What is required »
Each entry needs to be copied exactly, with nothing left out.

------

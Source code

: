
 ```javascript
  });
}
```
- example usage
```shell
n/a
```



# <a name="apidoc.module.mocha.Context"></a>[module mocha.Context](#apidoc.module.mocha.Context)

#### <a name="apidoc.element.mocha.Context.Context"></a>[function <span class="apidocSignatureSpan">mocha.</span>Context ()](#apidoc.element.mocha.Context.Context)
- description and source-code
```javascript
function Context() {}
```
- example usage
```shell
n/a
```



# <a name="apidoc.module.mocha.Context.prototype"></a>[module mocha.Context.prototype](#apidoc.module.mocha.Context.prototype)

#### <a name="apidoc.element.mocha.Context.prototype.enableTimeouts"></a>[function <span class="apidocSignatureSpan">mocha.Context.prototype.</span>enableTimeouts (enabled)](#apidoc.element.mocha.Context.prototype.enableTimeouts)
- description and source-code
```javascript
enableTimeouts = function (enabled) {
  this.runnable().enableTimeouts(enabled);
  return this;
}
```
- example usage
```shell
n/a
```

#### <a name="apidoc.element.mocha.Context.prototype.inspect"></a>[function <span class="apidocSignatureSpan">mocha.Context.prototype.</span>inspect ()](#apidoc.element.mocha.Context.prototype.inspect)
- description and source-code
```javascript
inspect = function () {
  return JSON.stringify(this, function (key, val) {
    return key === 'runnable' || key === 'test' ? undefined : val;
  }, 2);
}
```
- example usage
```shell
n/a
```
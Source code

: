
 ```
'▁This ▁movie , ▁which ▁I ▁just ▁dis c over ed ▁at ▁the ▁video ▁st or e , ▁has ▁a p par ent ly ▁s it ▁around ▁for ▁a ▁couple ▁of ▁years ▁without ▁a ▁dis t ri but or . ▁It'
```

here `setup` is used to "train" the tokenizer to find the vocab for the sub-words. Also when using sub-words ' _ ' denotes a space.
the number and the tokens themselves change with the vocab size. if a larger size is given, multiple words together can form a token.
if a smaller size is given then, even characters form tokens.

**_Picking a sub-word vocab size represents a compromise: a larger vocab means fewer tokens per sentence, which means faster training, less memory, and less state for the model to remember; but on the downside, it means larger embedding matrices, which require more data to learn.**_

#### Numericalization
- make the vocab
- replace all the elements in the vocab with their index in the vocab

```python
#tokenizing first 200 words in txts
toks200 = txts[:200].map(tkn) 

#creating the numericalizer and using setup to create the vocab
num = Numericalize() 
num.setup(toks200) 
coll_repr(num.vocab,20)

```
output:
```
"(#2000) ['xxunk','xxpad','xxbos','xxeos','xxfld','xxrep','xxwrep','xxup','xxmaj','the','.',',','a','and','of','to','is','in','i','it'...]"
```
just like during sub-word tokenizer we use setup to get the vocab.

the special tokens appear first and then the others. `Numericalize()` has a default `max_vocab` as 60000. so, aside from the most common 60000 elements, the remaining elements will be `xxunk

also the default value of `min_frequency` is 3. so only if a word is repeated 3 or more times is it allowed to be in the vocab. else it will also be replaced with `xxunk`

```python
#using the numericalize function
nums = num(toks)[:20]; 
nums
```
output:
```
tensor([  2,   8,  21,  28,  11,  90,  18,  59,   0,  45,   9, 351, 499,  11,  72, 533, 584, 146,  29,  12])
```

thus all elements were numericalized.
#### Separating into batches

------

Solved exercise »
Source code

:
 ```javascript
  });
}
```
- example usage
```shell
n/a
```



# <a name="apidoc.module.mocha.Context"></a>[module mocha.Context](#apidoc.module.mocha.Context)

#### <a name="apidoc.element.mocha.Context.Context"></a>[function <span class="apidocSignatureSpan">mocha.</span>Context ()](#apidoc.element.mocha.Context.Context)
- description and source-code
```javascript
function Context() {}
```
- example usage
```shell
n/a
```



# <a name="apidoc.module.mocha.Context.prototype"></a>[module mocha.Context.prototype](#apidoc.module.mocha.Context.prototype)

#### <a name="apidoc.element.mocha.Context.prototype.enableTimeouts"></a>[function <span class="apidocSignatureSpan">mocha.Context.prototype.</span>enableTimeouts (enabled)](#apidoc.element.mocha.Context.prototype.enableTimeouts)
- description and source-code
```javascript
enableTimeouts = function (enabled) {
  this.runnable().enableTimeouts(enabled);
  return this;
}
```
- example usage
```shell
n/a
```

#### <a name="apidoc.element.mocha.Context.prototype.inspect"></a>[function <span class="apidocSignatureSpan">mocha.Context.prototype.</span>inspect ()](#apidoc.element.mocha.Context.prototype.inspect)
- description and source-code
```javascript
inspect = function () {
  return JSON.stringify(this, function (key, val) {
    return key === 'runnable' || key === 'test' ? undefined : val;
  }, 2);
}
```
- example usage
```shell
n/a
```
Source code

:
 ```
'▁This ▁movie , ▁which ▁I ▁just ▁dis c over ed ▁at ▁the ▁video ▁st or e , ▁has ▁a p par ent ly ▁s it ▁around ▁for ▁a ▁couple ▁of ▁years ▁without ▁a ▁dis t ri but or . ▁It'
```

here `setup` is used to "train" the tokenizer to find the vocab for the sub-words. Also when using sub-words ' _ ' denotes a space.
the number and the tokens themselves change with the vocab size. if a larger size is given, multiple words together can form a token.
if a smaller size is given then, even characters form tokens.

**_Picking a sub-word vocab size represents a compromise: a larger vocab means fewer tokens per sentence, which means faster training, less memory, and less state for the model to remember; but on the downside, it means larger embedding matrices, which require more data to learn.**_

#### Numericalization
- make the vocab
- replace all the elements in the vocab with their index in the vocab

```python
#tokenizing first 200 words in txts
toks200 = txts[:200].map(tkn) 

#creating the numericalizer and using setup to create the vocab
num = Numericalize() 
num.setup(toks200) 
coll_repr(num.vocab,20)

```
output:
```
"(#2000) ['xxunk','xxpad','xxbos','xxeos','xxfld','xxrep','xxwrep','xxup','xxmaj','the','.',',','a','and','of','to','is','in','i','it'...]"
```
just like during sub-word tokenizer we use setup to get the vocab.

the special tokens appear first and then the others. `Numericalize()` has a default `max_vocab` as 60000. so, aside from the most common 60000 elements, the remaining elements will be `xxunk

also the default value of `min_frequency` is 3. so only if a word is repeated 3 or more times is it allowed to be in the vocab. else it will also be replaced with `xxunk`

```python
#using the numericalize function
nums = num(toks)[:20]; 
nums
```
output:
```
tensor([  2,   8,  21,  28,  11,  90,  18,  59,   0,  45,   9, 351, 499,  11,  72, 533, 584, 146,  29,  12])
```

thus all elements were numericalized.
#### Separating into batches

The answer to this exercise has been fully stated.